[Listed entries]

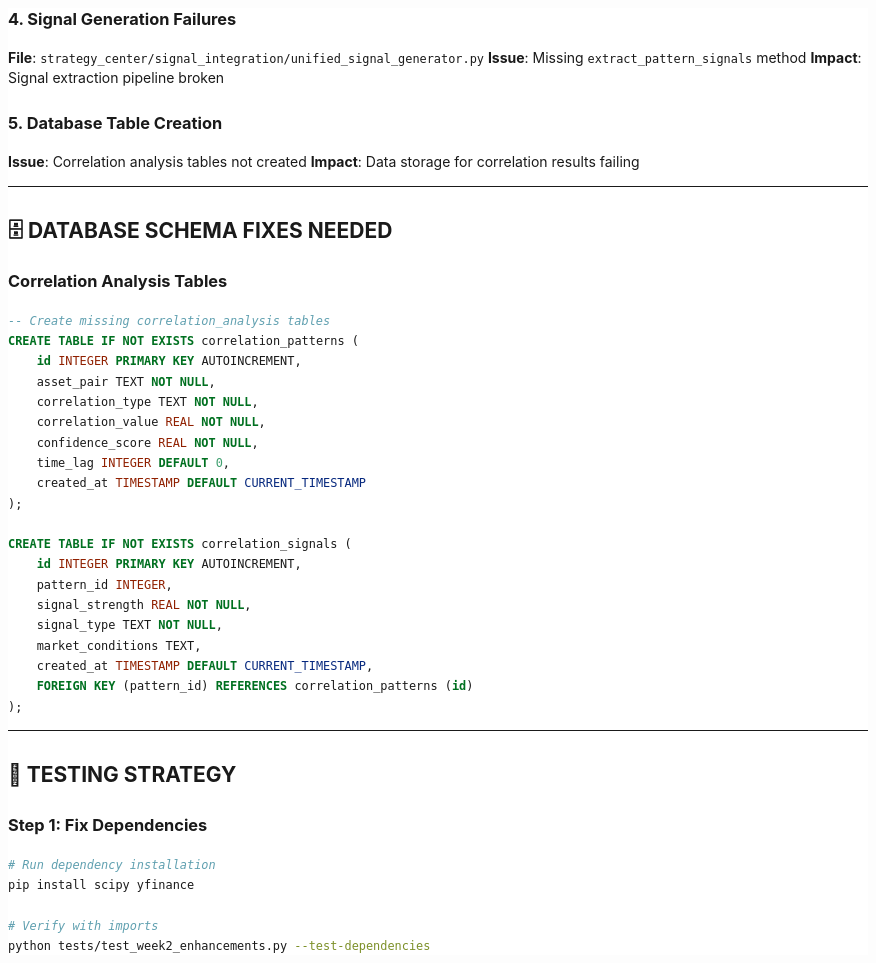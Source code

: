 ### **4. Signal Generation Failures**
**File**: `strategy_center/signal_integration/unified_signal_generator.py`
**Issue**: Missing `extract_pattern_signals` method
**Impact**: Signal extraction pipeline broken

### **5. Database Table Creation**
**Issue**: Correlation analysis tables not created
**Impact**: Data storage for correlation results failing

---

## 🗄️ DATABASE SCHEMA FIXES NEEDED

### **Correlation Analysis Tables**
```sql
-- Create missing correlation_analysis tables
CREATE TABLE IF NOT EXISTS correlation_patterns (
    id INTEGER PRIMARY KEY AUTOINCREMENT,
    asset_pair TEXT NOT NULL,
    correlation_type TEXT NOT NULL,
    correlation_value REAL NOT NULL,
    confidence_score REAL NOT NULL,
    time_lag INTEGER DEFAULT 0,
    created_at TIMESTAMP DEFAULT CURRENT_TIMESTAMP
);

CREATE TABLE IF NOT EXISTS correlation_signals (
    id INTEGER PRIMARY KEY AUTOINCREMENT,
    pattern_id INTEGER,
    signal_strength REAL NOT NULL,
    signal_type TEXT NOT NULL,
    market_conditions TEXT,
    created_at TIMESTAMP DEFAULT CURRENT_TIMESTAMP,
    FOREIGN KEY (pattern_id) REFERENCES correlation_patterns (id)
);
```

---

## 🧪 TESTING STRATEGY

### **Step 1: Fix Dependencies**
```bash
# Run dependency installation
pip install scipy yfinance

# Verify with imports
python tests/test_week2_enhancements.py --test-dependencies
```
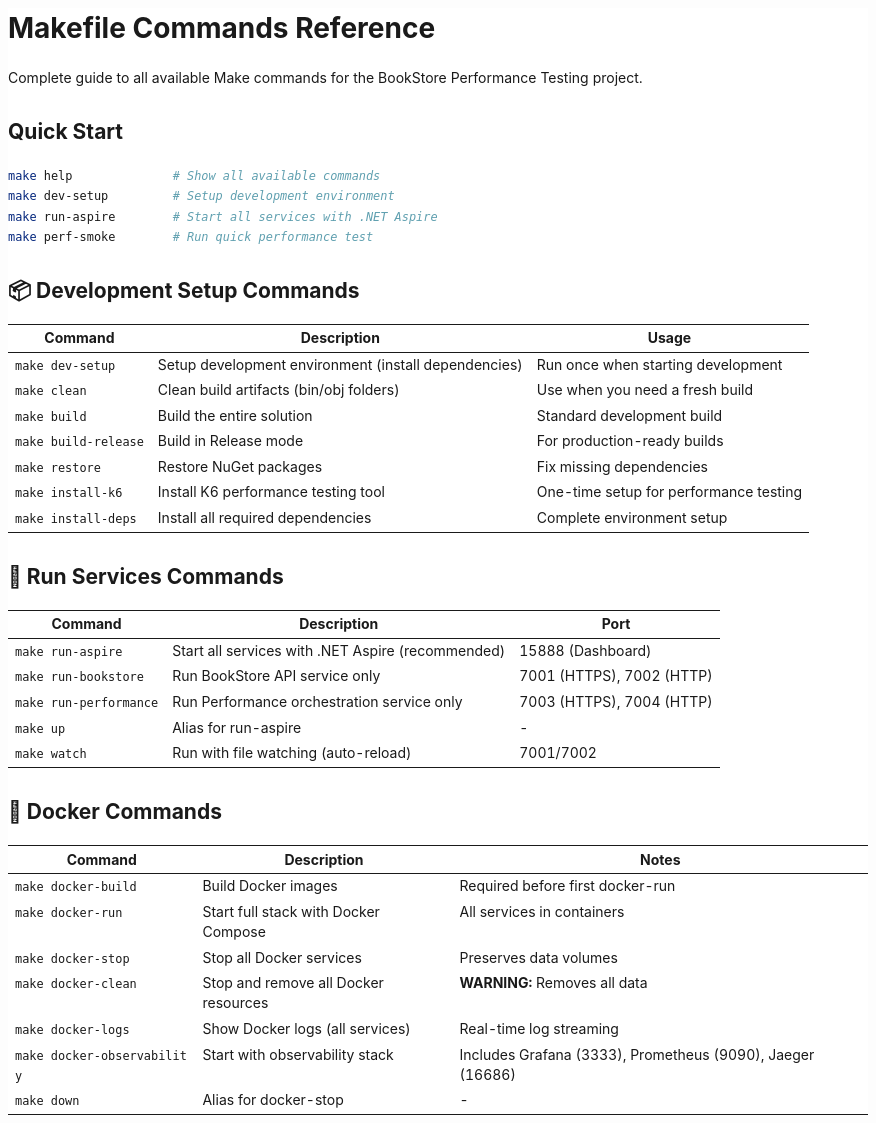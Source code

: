 # Makefile Commands Reference

Complete guide to all available Make commands for the BookStore Performance Testing project.

## Quick Start

```bash
make help              # Show all available commands
make dev-setup         # Setup development environment
make run-aspire        # Start all services with .NET Aspire
make perf-smoke        # Run quick performance test
```

## 📦 Development Setup Commands

| Command | Description | Usage |
|---------|-------------|-------|
| `make dev-setup` | Setup development environment (install dependencies) | Run once when starting development |
| `make clean` | Clean build artifacts (bin/obj folders) | Use when you need a fresh build |
| `make build` | Build the entire solution | Standard development build |
| `make build-release` | Build in Release mode | For production-ready builds |
| `make restore` | Restore NuGet packages | Fix missing dependencies |
| `make install-k6` | Install K6 performance testing tool | One-time setup for performance testing |
| `make install-deps` | Install all required dependencies | Complete environment setup |

## 🚀 Run Services Commands

| Command | Description | Port |
|---------|-------------|------|
| `make run-aspire` | Start all services with .NET Aspire (recommended) | 15888 (Dashboard) |
| `make run-bookstore` | Run BookStore API service only | 7001 (HTTPS), 7002 (HTTP) |
| `make run-performance` | Run Performance orchestration service only | 7003 (HTTPS), 7004 (HTTP) |
| `make up` | Alias for run-aspire | - |
| `make watch` | Run with file watching (auto-reload) | 7001/7002 |

## 🐳 Docker Commands

| Command | Description | Notes |
|---------|-------------|-------|
| `make docker-build` | Build Docker images | Required before first docker-run |
| `make docker-run` | Start full stack with Docker Compose | All services in containers |
| `make docker-stop` | Stop all Docker services | Preserves data volumes |
| `make docker-clean` | Stop and remove all Docker resources | **WARNING:** Removes all data |
| `make docker-logs` | Show Docker logs (all services) | Real-time log streaming |
| `make docker-observability` | Start with observability stack | Includes Grafana (3333), Prometheus (9090), Jaeger (16686) |
| `make down` | Alias for docker-stop | - |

[/Listed entries]

- What you should do:
From the line holding "Removes all data |" to the end of the listing, copy every line exactly, both ends included, and add nothing.

- Exercise solution:
| `make docker-clean` | Stop and remove all Docker resources | **WARNING:** Removes all data |
| `make docker-logs` | Show Docker logs (all services) | Real-time log streaming |
| `make docker-observability` | Start with observability stack | Includes Grafana (3333), Prometheus (9090), Jaeger (16686) |
| `make down` | Alias for docker-stop | - |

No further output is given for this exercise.